Written in 1941 and '42, between Wright’s classics Native Son and Black Boy, this short novel concerns Fred Daniels, a modest laborer who’s arrested by police officers and bullied into signing a false confession that he killed the residents of a house near where he was working. In a brief unsupervised moment, he escapes through a manhole and goes into hiding in a sewer. A series of allegorical, surrealistic set pieces ensues as Fred explores the nether reaches of a church, a real estate firm, and a jewelry store. Each stop is an opportunity for Wright to explore themes of hope, greed, and exploitation; the real estate firm, Wright notes, “collected hundreds of thousands of dollars in rent from poor colored folks.” But Fred’s deepening existential crisis and growing distance from society keep the scenes from feeling like potted commentaries. As he wallpapers his underground warren with cash, mocking and invalidating the currency, he registers a surrealistic but engrossing protest against divisive social norms. The novel, rejected by Wright’s publisher, has only appeared as a substantially truncated short story until now, without the opening setup and with a different ending.
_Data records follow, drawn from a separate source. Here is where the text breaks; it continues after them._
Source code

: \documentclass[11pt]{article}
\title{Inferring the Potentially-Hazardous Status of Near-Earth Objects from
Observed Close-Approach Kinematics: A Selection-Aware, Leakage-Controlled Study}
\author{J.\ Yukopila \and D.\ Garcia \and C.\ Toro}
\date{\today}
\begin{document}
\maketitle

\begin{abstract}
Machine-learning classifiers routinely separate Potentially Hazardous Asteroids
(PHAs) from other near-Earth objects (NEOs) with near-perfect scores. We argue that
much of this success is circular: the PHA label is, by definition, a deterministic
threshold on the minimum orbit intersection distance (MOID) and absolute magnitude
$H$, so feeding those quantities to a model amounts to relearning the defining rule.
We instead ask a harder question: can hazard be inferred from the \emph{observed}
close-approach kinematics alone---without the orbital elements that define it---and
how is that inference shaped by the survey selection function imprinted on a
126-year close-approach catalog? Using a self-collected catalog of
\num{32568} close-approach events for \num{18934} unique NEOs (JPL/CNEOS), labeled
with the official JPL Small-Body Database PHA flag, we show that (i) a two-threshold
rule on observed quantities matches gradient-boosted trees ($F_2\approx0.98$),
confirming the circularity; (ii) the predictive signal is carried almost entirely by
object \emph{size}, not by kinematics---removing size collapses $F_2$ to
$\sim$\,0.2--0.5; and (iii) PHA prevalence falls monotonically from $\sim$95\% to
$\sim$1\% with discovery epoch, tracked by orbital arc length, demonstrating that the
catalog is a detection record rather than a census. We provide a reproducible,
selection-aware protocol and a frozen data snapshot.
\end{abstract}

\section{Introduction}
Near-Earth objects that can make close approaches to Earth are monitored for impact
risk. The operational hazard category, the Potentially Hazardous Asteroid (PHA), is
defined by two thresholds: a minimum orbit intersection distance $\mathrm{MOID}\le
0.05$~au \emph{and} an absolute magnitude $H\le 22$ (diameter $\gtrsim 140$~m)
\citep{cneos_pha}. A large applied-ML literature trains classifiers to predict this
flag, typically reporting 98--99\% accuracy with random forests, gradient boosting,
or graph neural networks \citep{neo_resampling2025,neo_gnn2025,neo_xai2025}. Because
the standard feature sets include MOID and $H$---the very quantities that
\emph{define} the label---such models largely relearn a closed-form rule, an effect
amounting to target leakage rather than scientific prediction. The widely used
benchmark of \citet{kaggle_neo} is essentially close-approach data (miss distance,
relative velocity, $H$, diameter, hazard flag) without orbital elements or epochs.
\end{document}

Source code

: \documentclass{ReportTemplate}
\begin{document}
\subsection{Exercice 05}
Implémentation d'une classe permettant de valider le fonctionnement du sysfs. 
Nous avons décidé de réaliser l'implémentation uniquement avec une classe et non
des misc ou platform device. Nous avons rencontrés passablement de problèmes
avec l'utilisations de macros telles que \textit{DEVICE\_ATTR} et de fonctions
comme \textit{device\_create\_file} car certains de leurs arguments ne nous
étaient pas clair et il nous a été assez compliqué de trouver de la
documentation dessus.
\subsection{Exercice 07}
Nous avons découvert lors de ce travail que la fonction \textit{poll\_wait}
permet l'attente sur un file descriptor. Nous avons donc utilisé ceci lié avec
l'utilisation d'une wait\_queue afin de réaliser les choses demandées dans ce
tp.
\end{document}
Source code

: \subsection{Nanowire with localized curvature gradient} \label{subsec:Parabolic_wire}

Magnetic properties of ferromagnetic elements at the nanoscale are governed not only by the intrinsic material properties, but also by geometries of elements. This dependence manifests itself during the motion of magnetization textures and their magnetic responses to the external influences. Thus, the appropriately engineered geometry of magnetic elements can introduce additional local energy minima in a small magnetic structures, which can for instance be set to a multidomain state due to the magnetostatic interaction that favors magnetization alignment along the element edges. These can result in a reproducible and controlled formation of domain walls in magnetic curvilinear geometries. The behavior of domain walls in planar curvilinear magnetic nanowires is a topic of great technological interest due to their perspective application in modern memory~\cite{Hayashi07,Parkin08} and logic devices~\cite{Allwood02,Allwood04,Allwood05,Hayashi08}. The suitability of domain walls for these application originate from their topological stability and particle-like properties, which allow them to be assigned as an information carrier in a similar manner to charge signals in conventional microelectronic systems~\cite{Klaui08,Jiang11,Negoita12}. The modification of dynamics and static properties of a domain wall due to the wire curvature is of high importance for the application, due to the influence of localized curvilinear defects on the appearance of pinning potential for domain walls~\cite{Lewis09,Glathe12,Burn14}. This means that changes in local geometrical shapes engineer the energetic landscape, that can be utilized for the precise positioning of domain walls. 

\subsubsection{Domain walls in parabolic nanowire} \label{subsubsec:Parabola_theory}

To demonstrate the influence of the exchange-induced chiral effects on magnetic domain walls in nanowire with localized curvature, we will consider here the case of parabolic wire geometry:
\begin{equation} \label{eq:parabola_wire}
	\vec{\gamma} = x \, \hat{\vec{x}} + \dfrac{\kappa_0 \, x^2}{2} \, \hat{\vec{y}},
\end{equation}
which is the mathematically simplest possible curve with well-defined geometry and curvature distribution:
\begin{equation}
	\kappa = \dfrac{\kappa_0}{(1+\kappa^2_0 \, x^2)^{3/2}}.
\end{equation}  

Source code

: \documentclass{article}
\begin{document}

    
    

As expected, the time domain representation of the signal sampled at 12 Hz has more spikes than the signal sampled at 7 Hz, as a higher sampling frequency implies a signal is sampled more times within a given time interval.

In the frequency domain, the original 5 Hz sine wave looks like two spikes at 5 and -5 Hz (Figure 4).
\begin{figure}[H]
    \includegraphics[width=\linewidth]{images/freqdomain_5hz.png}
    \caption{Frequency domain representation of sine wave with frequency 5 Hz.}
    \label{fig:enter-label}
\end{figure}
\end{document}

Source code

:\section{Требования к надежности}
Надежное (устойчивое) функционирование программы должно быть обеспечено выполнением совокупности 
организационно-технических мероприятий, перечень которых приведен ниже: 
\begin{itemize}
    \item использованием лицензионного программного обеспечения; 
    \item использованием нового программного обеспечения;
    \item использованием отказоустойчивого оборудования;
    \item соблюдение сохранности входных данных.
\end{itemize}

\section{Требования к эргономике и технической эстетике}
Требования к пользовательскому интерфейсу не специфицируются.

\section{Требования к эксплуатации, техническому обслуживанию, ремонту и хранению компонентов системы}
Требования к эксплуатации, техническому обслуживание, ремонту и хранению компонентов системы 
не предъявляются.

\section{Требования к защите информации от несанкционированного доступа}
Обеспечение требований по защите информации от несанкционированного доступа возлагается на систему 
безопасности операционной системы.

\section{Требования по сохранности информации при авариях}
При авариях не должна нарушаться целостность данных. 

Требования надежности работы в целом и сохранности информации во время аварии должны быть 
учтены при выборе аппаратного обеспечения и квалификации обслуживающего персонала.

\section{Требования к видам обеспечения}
Wright's take on racial injustice seems to have unsettled his publisher: A note reveals that an editor found reading about Fred’s treatment by the police “unbearable.” That may explain why Wright, in an essay included here, says its focus on race is “rather muted,” emphasizing broader existential themes. Regardless, as an afterword by Wright’s grandson Malcolm attests, the story now serves as an allegory both of Wright (he moved to France, an “exile beyond the reach of Jim Crow and American bigotry”) and American life. Today, it resonates deeply as a story about race and the struggle to envision a different, better world.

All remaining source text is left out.